* **Given data**
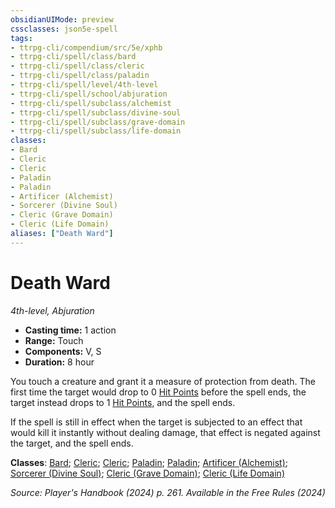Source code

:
 ```yaml
---
obsidianUIMode: preview
cssclasses: json5e-spell
tags:
- ttrpg-cli/compendium/src/5e/xphb
- ttrpg-cli/spell/class/bard
- ttrpg-cli/spell/class/cleric
- ttrpg-cli/spell/class/paladin
- ttrpg-cli/spell/level/4th-level
- ttrpg-cli/spell/school/abjuration
- ttrpg-cli/spell/subclass/alchemist
- ttrpg-cli/spell/subclass/divine-soul
- ttrpg-cli/spell/subclass/grave-domain
- ttrpg-cli/spell/subclass/life-domain
classes:
- Bard
- Cleric
- Cleric
- Paladin
- Paladin
- Artificer (Alchemist)
- Sorcerer (Divine Soul)
- Cleric (Grave Domain)
- Cleric (Life Domain)
aliases: ["Death Ward"]
---
```

# Death Ward
*4th-level, Abjuration*  

- **Casting time:** 1 action
- **Range:** Touch
- **Components:** V, S
- **Duration:** 8 hour

You touch a creature and grant it a measure of protection from death. The first time the target would drop to 0 [Hit Points](3-Compendium/rules/variant-rules/hit-points-xphb.md) before the spell ends, the target instead drops to 1 [Hit Points](3-Compendium/rules/variant-rules/hit-points-xphb.md), and the spell ends.

If the spell is still in effect when the target is subjected to an effect that would kill it instantly without dealing damage, that effect is negated against the target, and the spell ends.

**Classes**: [Bard](list-spells-classes-bard); [Cleric](list-spells-classes-cleric); [Cleric](list-spells-classes-cleric); [Paladin](list-spells-classes-paladin); [Paladin](list-spells-classes-paladin); [Artificer (Alchemist)](list-spells-classes-artificer-alchemist-tce); [Sorcerer (Divine Soul)](list-spells-classes-sorcerer-xphb-divine-soul-xge); [Cleric (Grave Domain)](list-spells-classes-cleric-xphb-grave-domain-xge); [Cleric (Life Domain)](list-spells-classes-cleric-xphb-life-domain-xphb)

*Source: Player's Handbook (2024) p. 261. Available in the Free Rules (2024)*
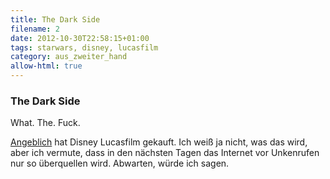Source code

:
 ```yaml
---
title: The Dark Side
filename: 2
date: 2012-10-30T22:58:15+01:00
tags: starwars, disney, lucasfilm
category: aus_zweiter_hand
allow-html: true
---
```

### The Dark Side

<p>What. The. Fuck.</p>

<p><a href="http://www.handelsblatt.com/unternehmen/it-medien/lucasfilm-verkauf-disney-uebernimmt-das-star-wars-imperium/7325288.html">Angeblich</a> hat Disney Lucasfilm gekauft. Ich weiß ja nicht, was das wird, aber ich vermute, dass in den nächsten Tagen das Internet vor Unkenrufen nur so überquellen wird. Abwarten, würde ich sagen.</p>


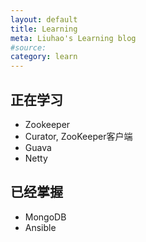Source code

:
 ```yaml
---
layout: default
title: Learning
meta: Liuhao's Learning blog
#source:
category: learn
---
```


## 正在学习
* Zookeeper
* Curator, ZooKeeper客户端
* Guava
* Netty





## 已经掌握
* MongoDB
* Ansible
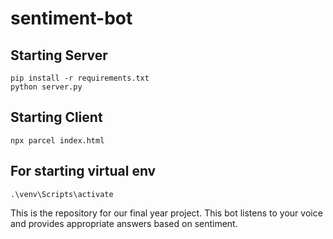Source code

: # sentiment-bot

## Starting Server
```
pip install -r requirements.txt
python server.py
```

## Starting Client
```
npx parcel index.html
```

## For starting virtual env
```.\venv\Scripts\activate```

This is the repository for our final year project. This bot listens to your voice and provides appropriate answers based on sentiment.


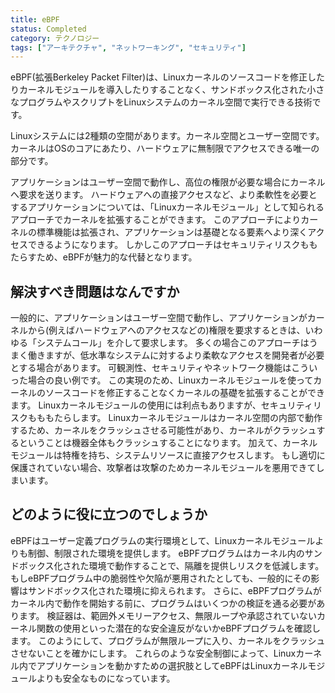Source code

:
 ```yaml
---
title: eBPF
status: Completed
category: テクノロジー
tags: ["アーキテクチャ", "ネットワーキング", "セキュリティ"]
---
```


eBPF(拡張Berkeley Packet Filter)は、Linuxカーネルのソースコードを修正したりカーネルモジュールを導入したりすることなく、サンドボックス化された小さなプログラムやスクリプトをLinuxシステムのカーネル空間で実行できる技術です。

Linuxシステムには2種類の空間があります。カーネル空間とユーザー空間です。
カーネルはOSのコアにあたり、ハードウェアに無制限でアクセスできる唯一の部分です。

アプリケーションはユーザー空間で動作し、高位の権限が必要な場合にカーネルへ要求を送ります。
ハードウェアへの直接アクセスなど、より柔軟性を必要とするアプリケーションについては、「Linuxカーネルモジュール」として知られるアプローチでカーネルを拡張することができます。
このアプローチによりカーネルの標準機能は拡張され、アプリケーションは基礎となる要素へより深くアクセスできるようになります。
しかしこのアプローチはセキュリティリスクももたらすため、eBPFが魅力的な代替となります。

## 解決すべき問題はなんですか
一般的に、アプリケーションはユーザー空間で動作し、アプリケーションがカーネルから(例えばハードウェアへのアクセスなどの)権限を要求するときは、いわゆる「システムコール」を介して要求します。
多くの場合このアプローチはうまく働きますが、低水準なシステムに対するより柔軟なアクセスを開発者が必要とする場合があります。
可観測性、セキュリティやネットワーク機能はこういった場合の良い例です。
この実現のため、Linuxカーネルモジュールを使ってカーネルのソースコードを修正することなくカーネルの基礎を拡張することができます。
Linuxカーネルモジュールの使用には利点もありますが、セキュリティリスクもももたらします。
Linuxカーネルモジュールはカーネル空間の内部で動作するため、カーネルをクラッシュさせる可能性があり、カーネルがクラッシュするということは機器全体もクラッシュすることになります。
加えて、カーネルモジュールは特権を持ち、システムリソースに直接アクセスします。
もし適切に保護されていない場合、攻撃者は攻撃のためカーネルモジュールを悪用できてしまいます。

## どのように役に立つのでしょうか
eBPFはユーザー定義プログラムの実行環境として、Linuxカーネルモジュールよりも制御、制限された環境を提供します。
eBPFプログラムはカーネル内のサンドボックス化された環境で動作することで、隔離を提供しリスクを低減します。
もしeBPFプログラム中の脆弱性や欠陥が悪用されたとしても、一般的にその影響はサンドボックス化された環境に抑えられます。
さらに、eBPFプログラムがカーネル内で動作を開始する前に、プログラムはいくつかの検証を通る必要があります。
検証器は、範囲外メモリーアクセス、無限ループや承認されていないカーネル関数の使用といった潜在的な安全違反がないかeBPFプログラムを確認します。
このようにして、プログラムが無限ループに入り、カーネルをクラッシュさせないことを確かにします。
これらのような安全制御によって、Linuxカーネル内でアプリケーションを動かすための選択肢としてeBPFはLinuxカーネルモジュールよりも安全なものになっています。

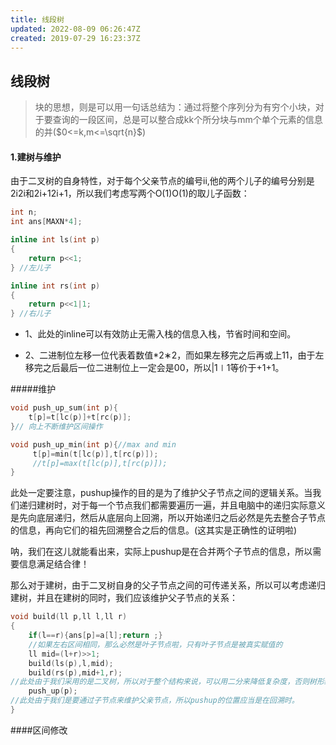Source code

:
 ```yaml
---
title: 线段树
updated: 2022-08-09 06:26:47Z
created: 2019-07-29 16:23:37Z
---
```


## 线段树
>块的思想，则是可以用一句话总结为：通过将整个序列分为有穷个小块，对于要查询的一段区间，总是可以整合成kk个所分块与mm个单个元素的信息的并($0<=k,m<=\sqrt{n}$)

#### 1.建树与维护
由于二叉树的自身特性，对于每个父亲节点的编号ii,他的两个儿子的编号分别是2i2i和2i+12i+1，所以我们考虑写两个O(1)O(1)的取儿子函数：
```c++
int n;
int ans[MAXN*4]; 

inline int ls(int p)
{
    return p<<1; 
} //左儿子

inline int rs(int p)
{
    return p<<1|1;
} //右儿子 
```
* 1、此处的inline可以有效防止无需入栈的信息入栈，节省时间和空间。

* 2、二进制位左移一位代表着数值*2∗2，而如果左移完之后再或上11，由于左移完之后最后一位二进制位上一定会是00，所以|1∣1等价于+1+1。

#####维护
```c++
void push_up_sum(int p){
    t[p]=t[lc(p)]+t[rc(p)];
}// 向上不断维护区间操作 

void push_up_min(int p){//max and min
     t[p]=min(t[lc(p)],t[rc(p)]);
     //t[p]=max(t[lc(p)],t[rc(p)]);         
}
```
此处一定要注意，pushup操作的目的是为了维护父子节点之间的逻辑关系。当我们递归建树时，对于每一个节点我们都需要遍历一遍，并且电脑中的递归实际意义是先向底层递归，然后从底层向上回溯，所以开始递归之后必然是先去整合子节点的信息，再向它们的祖先回溯整合之后的信息。(这其实是正确性的证明啦)

呐，我们在这儿就能看出来，实际上pushup是在合并两个子节点的信息，所以需要信息满足结合律！

那么对于建树，由于二叉树自身的父子节点之间的可传递关系，所以可以考虑递归建树，并且在建树的同时，我们应该维护父子节点的关系：
```c++
void build(ll p,ll l,ll r)
{
    if(l==r){ans[p]=a[l];return ;}
    //如果左右区间相同，那么必然是叶子节点啦，只有叶子节点是被真实赋值的
    ll mid=(l+r)>>1;
    build(ls(p),l,mid);
    build(rs(p),mid+1,r);
//此处由于我们采用的是二叉树，所以对于整个结构来说，可以用二分来降低复杂度，否则树形结构则没有什么明显的优化
    push_up(p);
//此处由于我们是要通过子节点来维护父亲节点，所以pushup的位置应当是在回溯时。
}
```
####区间修改


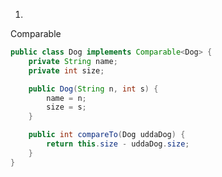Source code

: 1. 
Comparable
```java
public class Dog implements Comparable<Dog> {
    private String name;
    private int size;

    public Dog(String n, int s) {
        name = n;
        size = s;
    }

    public int compareTo(Dog uddaDog) {
        return this.size - uddaDog.size;
    }
}
```
<!--stackedit_data:
eyJoaXN0b3J5IjpbODY1NjM0MTc3LC0yMDg4NzQ2NjEyXX0=
-->
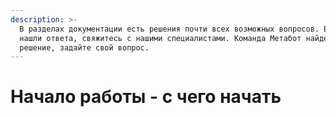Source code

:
 ```yaml
---
description: >-
  В разделах документации есть решения почти всех возможных вопросов. Если вы не
  нашли ответа, свяжитесь с нашими специалистами. Команда Метабот найдет
  решение, задайте свой вопрос.
---
```


# Начало работы - с чего начать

* **Task brief**
Would you print exactly the lines in the listing above, from the line bearing "### The Dark Side" through the line bearing "ハードウェアへの直接アクセス", leaving out all pictures?

* **Reply**
### The Dark Side

<p>What. The. Fuck.</p>

<p><a href="http://www.handelsblatt.com/unternehmen/it-medien/lucasfilm-verkauf-disney-uebernimmt-das-star-wars-imperium/7325288.html">Angeblich</a> hat Disney Lucasfilm gekauft. Ich weiß ja nicht, was das wird, aber ich vermute, dass in den nächsten Tagen das Internet vor Unkenrufen nur so überquellen wird. Abwarten, würde ich sagen.</p>


Source code

:
 ```yaml
---
layout: default
title: Learning
meta: Liuhao's Learning blog
#source:
category: learn
---
```


## 正在学习
* Zookeeper
* Curator, ZooKeeper客户端
* Guava
* Netty





## 已经掌握
* MongoDB
* Ansible
Source code

: # sentiment-bot

## Starting Server
```
pip install -r requirements.txt
python server.py
```

## Starting Client
```
npx parcel index.html
```

## For starting virtual env
```.\venv\Scripts\activate```

This is the repository for our final year project. This bot listens to your voice and provides appropriate answers based on sentiment.


Source code

:
 ```yaml
---
title: eBPF
status: Completed
category: テクノロジー
tags: ["アーキテクチャ", "ネットワーキング", "セキュリティ"]
---
```


eBPF(拡張Berkeley Packet Filter)は、Linuxカーネルのソースコードを修正したりカーネルモジュールを導入したりすることなく、サンドボックス化された小さなプログラムやスクリプトをLinuxシステムのカーネル空間で実行できる技術です。

Linuxシステムには2種類の空間があります。カーネル空間とユーザー空間です。
カーネルはOSのコアにあたり、ハードウェアに無制限でアクセスできる唯一の部分です。

アプリケーションはユーザー空間で動作し、高位の権限が必要な場合にカーネルへ要求を送ります。
ハードウェアへの直接アクセスなど、より柔軟性を必要とするアプリケーションについては、「Linuxカーネルモジュール」として知られるアプローチでカーネルを拡張することができます。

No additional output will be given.